So müssen wir nicht fragen: Sind die Verhältnisse, das Milieu die Ursache, daß die Menschen so und so sind? Oder sind es die Menschen, die das Milieu, die Verhältnisse gemacht haben? Wir müssen uns klar sein, daß jedes Ursache und Wirkung ist, daß alles ineinanderwirkt, und daß wir vor allen Dingen heute die Frage aufwerfen müssen: Was für Einrichtungen müssen da sein, damit die Menschen die richtigen Gedanken haben können in sozialer Beziehung? Und was für Gedanken müssen da sein, damit im Denken auch diese richtigen sozialen Einrichtungen entstehen?

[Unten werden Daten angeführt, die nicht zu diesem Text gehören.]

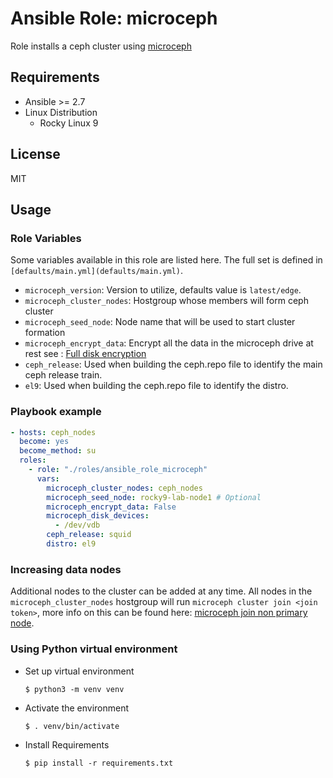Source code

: # Ansible Role: microceph

Role installs a ceph cluster using [microceph](https://canonical-microceph.readthedocs-hosted.com/en/latest/)

## Requirements

* Ansible >= 2.7
* Linux Distribution
    * Rocky Linux 9
    <!-- * Debian Family
        * Ubuntu
            * Xenial (16.04)
            * Bionic (18.04)
            * Focal (20.04) (untested)
            * Jammy (22.04) (untested)
    * Arch Linux (untested) -->

## License

MIT

## Usage

### Role Variables

Some variables available in this role are listed here.  The full set is
defined in `[defaults/main.yml](defaults/main.yml)`.

* `microceph_version`: Version to utilize, defaults value is `latest/edge`.
* `microceph_cluster_nodes`: Hostgroup whose members will form ceph cluster
* `microceph_seed_node`: Node name that will be used to start cluster formation
* `microceph_encrypt_data`: Encrypt all the data in the microceph drive at rest see : [Full disk encryption](https://canonical-microceph.readthedocs-hosted.com/en/latest/explanation/fde-osd/) 
* `ceph_release`: Used when building the ceph.repo file to identify the main ceph release train.
* `el9`: Used when building the ceph.repo file to identify the distro.

### Playbook example

```yaml
- hosts: ceph_nodes
  become: yes
  become_method: su
  roles:
    - role: "./roles/ansible_role_microceph"
      vars:
        microceph_cluster_nodes: ceph_nodes
        microceph_seed_node: rocky9-lab-node1 # Optional
        microceph_encrypt_data: False
        microceph_disk_devices:
          - /dev/vdb
        ceph_release: squid
        distro: el9

```


### Increasing data nodes

Additional nodes to the cluster can be added at any time. All nodes in the `microceph_cluster_nodes` hostgroup 
will run `microceph cluster join <join token>`, more info on this can be found here: [microceph join non primary node](https://canonical-microceph.readthedocs-hosted.com/en/latest/tutorial/multi-node/#join-the-non-primary-nodes-to-the-cluster).


### Using Python virtual environment

* Set up virtual environment
    ```
    $ python3 -m venv venv
    ```
* Activate the environment
    ```
    $ . venv/bin/activate
    ```
* Install Requirements
    ```
    $ pip install -r requirements.txt
    ```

Die Menschen haben nämlich gerade, wenn es auf das äußere praktische Leben ankommt, die Ansicht: Erst kommt dieses, dann kommt dieses. Damit kommt man in der Welt nicht vorwärts. Man kommt nur vorwärts, wenn man im Kreise denkt. Da denken aber die meisten Menschen: Da geht einem ein Mühlrad im Kopfe herum. Das können sie nicht. Man muß im Kreise denken; man muß sich denken, wenn man die äußeren Verhältnisse anschaut, sie sind vom Menschen gemacht, aber sie machen auch die Menschen; oder wenn man die menschlichen Handlungen anschaut, sie machen die äußeren Verhältnisse, aber werden auch wiederum getragen von den äußeren Verhältnissen. Und so müssen wir fortwährend mit unseren Gedanken hin- und hertanzen, wenn wir die Wirklichkeit haben wollen. Und das wollen die Menschen nicht...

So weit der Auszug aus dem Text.